That’s what you are meant to believe. That’s what “team” is meant to mythically convey. It is of course managerialist doublespeak. The word means nothing of the sort, because it hardly ever means any of the above. It is an un-word.

Put two people together and you have a team. Put more than two people together and you also have a team. Actually, you don’t. What you have are more than one person as part of a pair or a group. You do not have a team. But by saying that you do, you seek to convince customers – tourists – and probably also yourself, that you are somehow guided by some light of righteousness that will indeed attend to the every need. Team is an un-word and it is usually complete drivel.

There didn’t used to be teams, except on a sports field. When management consultants realised that there were some new wads to be made, they delved into the world of sport and found that there were teams. They then highlighted examples of great teams. Liverpool FC of the late 1970s and early 1980s, the New Zealand rugby team under David Kirk in 1987, and others. They divined the factors that made for teams.

Shared objectives and goals, clearly defined responsibilities but also flexibility, clear lines of communication, total support from a leadership figure, the right systems, the right training, the right mix of abilities and skills. These were some of the factors, and some organisations set about putting them in place. They were not wrong to do so, and nor had the consultants been wrong to invent these factors. Away from the sports fields, some teams did emerge, but for the most part they were teams by name alone. Puffery, gloss, delusion and misrepresentation. Un-teams.

“You will be a team-player,” usually in a fast-moving and dynamic environment. Thus chants the recruitment ritual, and so the tourist, in the hotel, at the airport or wherever will be in the hands of just such a team-player, even if he or she isn’t and hasn’t the faintest idea what it means. But they will have said they are, because what else are they supposed to say. “No, I am a socially-inadequate loser with psychotic tendencies.”

Teams, team-players. They are lost in lexicography. But are found in teams because someone has said that they are teams and probably have the t-shirt or the uniform to prove it. And like sports teams, they will even have their names to add to the impression. Your reception team, your entertainment team, your kiddies-club team, your kitchen team, your toilet-cleaning team. They will smile from display units and will be teams.
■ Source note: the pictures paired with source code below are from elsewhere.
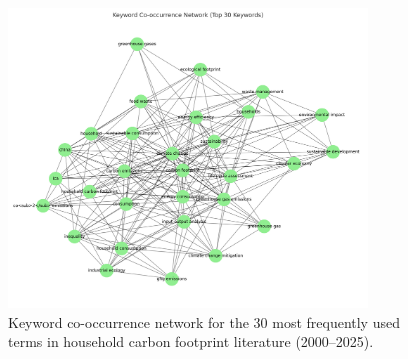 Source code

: \documentclass[12pt,a4paper]{article}%
\begin{document}
\begin{figure}[htbp]
    \centering
    \includegraphics[width=0.85\textwidth]{keyword_cooccurrence.png}
    \caption{Keyword co-occurrence network for the 30 most frequently used terms in household carbon footprint literature (2000–2025).}
\end{figure}
\end{document}
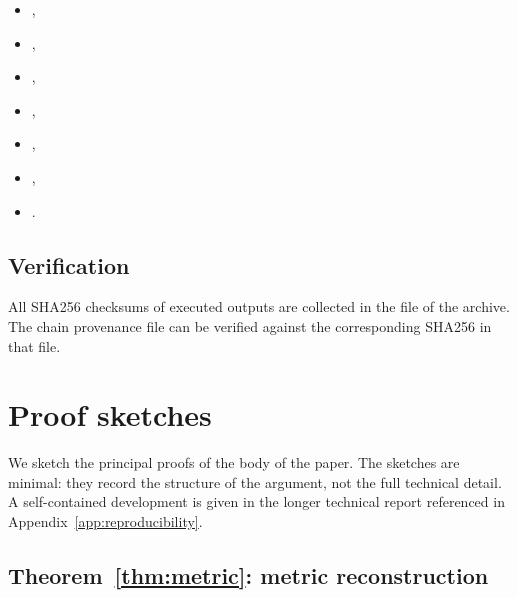 ﻿\documentclass[12pt,a4paper]{article}
\theoremstyle{definition}
\begin{document}
\begin{itemize}
  \item {},
  \item {},
  \item {},
  \item {},
  \item {},
  \item {},
  \item {}.
\end{itemize}

\subsection{Verification}

All SHA256 checksums of executed outputs are collected in the file  of the archive. The chain provenance file  can be verified against the corresponding SHA256 in that file.

\section{Proof sketches}
\label{app:proofs}

We sketch the principal proofs of the body of the paper. The sketches are minimal: they record the structure of the argument, not the full technical detail. A self-contained development is given in the longer technical report referenced in Appendix~\ref{app:reproducibility}.

\subsection{Theorem~\ref{thm:metric}: metric reconstruction}
\end{document}

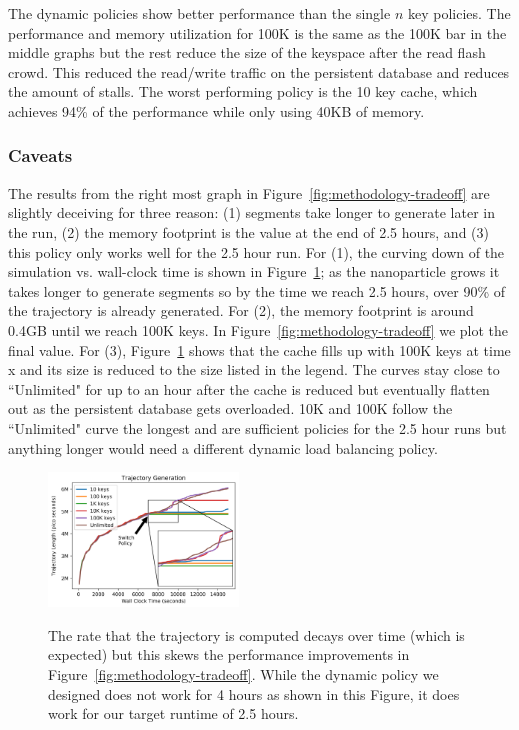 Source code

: The dynamic policies show better performance than the single \(n\) key
policies. The performance and memory utilization for 100K is the same as the
100K bar in the middle graphs but the rest reduce the size of the keyspace
after the read flash crowd. This reduced the read/write traffic on the
persistent database and reduces the amount of stalls.  The worst performing
policy is the 10 key cache, which achieves 94\% of the performance while only
using 40KB of memory. 

\subsubsection*{Caveats}

The results from the right most graph in Figure~\ref{fig:methodology-tradeoff}
are slightly deceiving for three reason: (1) segments take longer to generate
later in the run, (2) the memory footprint is the value at the end of 2.5
hours, and (3) this policy only works well for the 2.5 hour run.  For (1), the
curving down of the simulation vs. wall-clock time is shown in
Figure~\ref{fig:methodology-trajectory}; as the nanoparticle grows it takes
longer to generate segments so by the time we reach 2.5 hours, over 90\% of the
trajectory is already generated.  For (2), the memory footprint is around 0.4GB
until we reach 100K keys. In Figure~\ref{fig:methodology-tradeoff} we plot the
final value. For (3), Figure~\ref{fig:methodology-trajectory} shows that the
cache fills up with 100K keys at time x and its size is reduced to the size
listed in the legend.  The curves stay close to ``Unlimited" for up to an hour
after the cache is reduced but eventually flatten out as the persistent
database gets overloaded. 10K and 100K follow the ``Unlimited" curve the
longest and are sufficient policies for the 2.5 hour runs but anything longer
would need a different dynamic load balancing policy.

\begin{figure}[tbh]
  \noindent\includegraphics[width=0.45\textwidth]{figures/methodology-trajectory.png}\\
  \caption{The rate that the trajectory is computed decays over time (which is
  expected) but this skews the performance improvements in
  Figure~\ref{fig:methodology-tradeoff}. While the dynamic policy we designed
  does not work for 4 hours as shown in this Figure, it does work for our target
  runtime of 2.5 hours. \label{fig:methodology-trajectory}}
\end{figure}

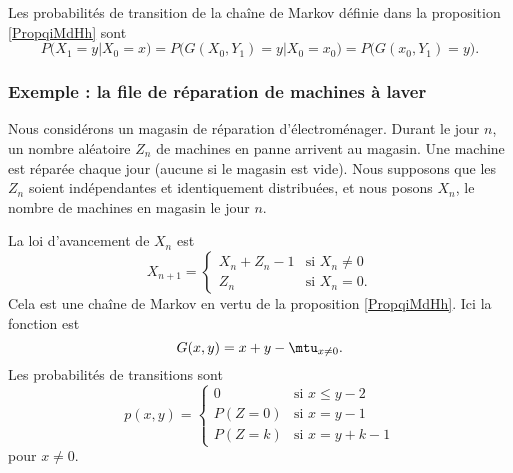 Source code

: Les probabilités de transition de la chaîne de Markov définie dans la proposition \ref{PropqiMdHh} sont
\begin{equation}
    P(X_1=y|X_0=x)=P\big( G(X_0,Y_1)=y|X_0=x_0 \big)=P\big( G(x_0,Y_1)=y \big).
\end{equation}

\subsubsection{Exemple : la file de réparation de machines à laver}

Nous considérons un magasin de réparation d'électroménager. Durant le jour \( n\), un nombre aléatoire \( Z_{n}\) de machines en panne arrivent au magasin. Une machine est réparée chaque jour (aucune si le magasin est vide). Nous supposons que les \( Z_n\) soient indépendantes et identiquement distribuées, et nous posons \( X_n\), le nombre de machines en magasin le jour \( n\).

La loi d'avancement de \( X_n\) est
\begin{equation}
    X_{n+1}=\begin{cases}
        X_n+Z_n-1    &   \text{si } X_n\neq 0\\
        Z_n    &    \text{si } X_n=0.
    \end{cases}
\end{equation}
Cela est une chaîne de Markov en vertu de la proposition \ref{PropqiMdHh}. Ici la fonction est
\begin{equation}
    G(x,y)=x+y-\mtu_{x\neq 0}.
\end{equation}
Les probabilités de transitions sont 
\begin{equation}
    p(x,y)=\begin{cases}
        0    &   \text{si } x\leq y-2\\
        P(Z=0)    &    \text{si } x=y-1\\
        P(Z=k)&\text{si } x=y+k-1
    \end{cases}
\end{equation}
pour \( x\neq 0\).



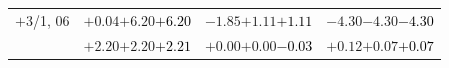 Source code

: \documentclass[compress]{beamer}
\begin{document}
\begin{frame}
\begin{tabular}{r | c | c | c}
$+$3/1, 06 & $+0.04$\hspace{0.1 cm}$+6.20$\hspace{0.1 cm}\textcolor{black}{$+6.20$} & $-1.85$\hspace{0.1 cm}$+1.11$\hspace{0.1 cm}\textcolor{black}{$+1.11$} & $-4.30$\hspace{0.1 cm}$-4.30$\hspace{0.1 cm}\textcolor{black}{$-4.30$} \\
           & $+2.20$\hspace{0.1 cm}$+2.20$\hspace{0.1 cm}\textcolor{black}{$+2.21$} & $+0.00$\hspace{0.1 cm}$+0.00$\hspace{0.1 cm}\textcolor{black}{$-0.03$} & $+0.12$\hspace{0.1 cm}$+0.07$\hspace{0.1 cm}\textcolor{black}{$+0.07$} \\
\end{tabular}
\end{frame}
\end{document}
Why do they do it? Partly because team is an un-word, one used by default and one now demanded by convention. But used properly, as in the concept of the team is applied correctly, then it can be powerful in delivering true service. Some businesses locally do deliver this, sometimes systematically perhaps and sometimes by luck or instinct. They do actually employ people who are genuinely team-players. They themselves have good team leaders. And more often than not, they are the ones which don’t puff themselves up behind the “team” facade. They do it anyway.

Any comments to andrew@thealcudiaguide.com please.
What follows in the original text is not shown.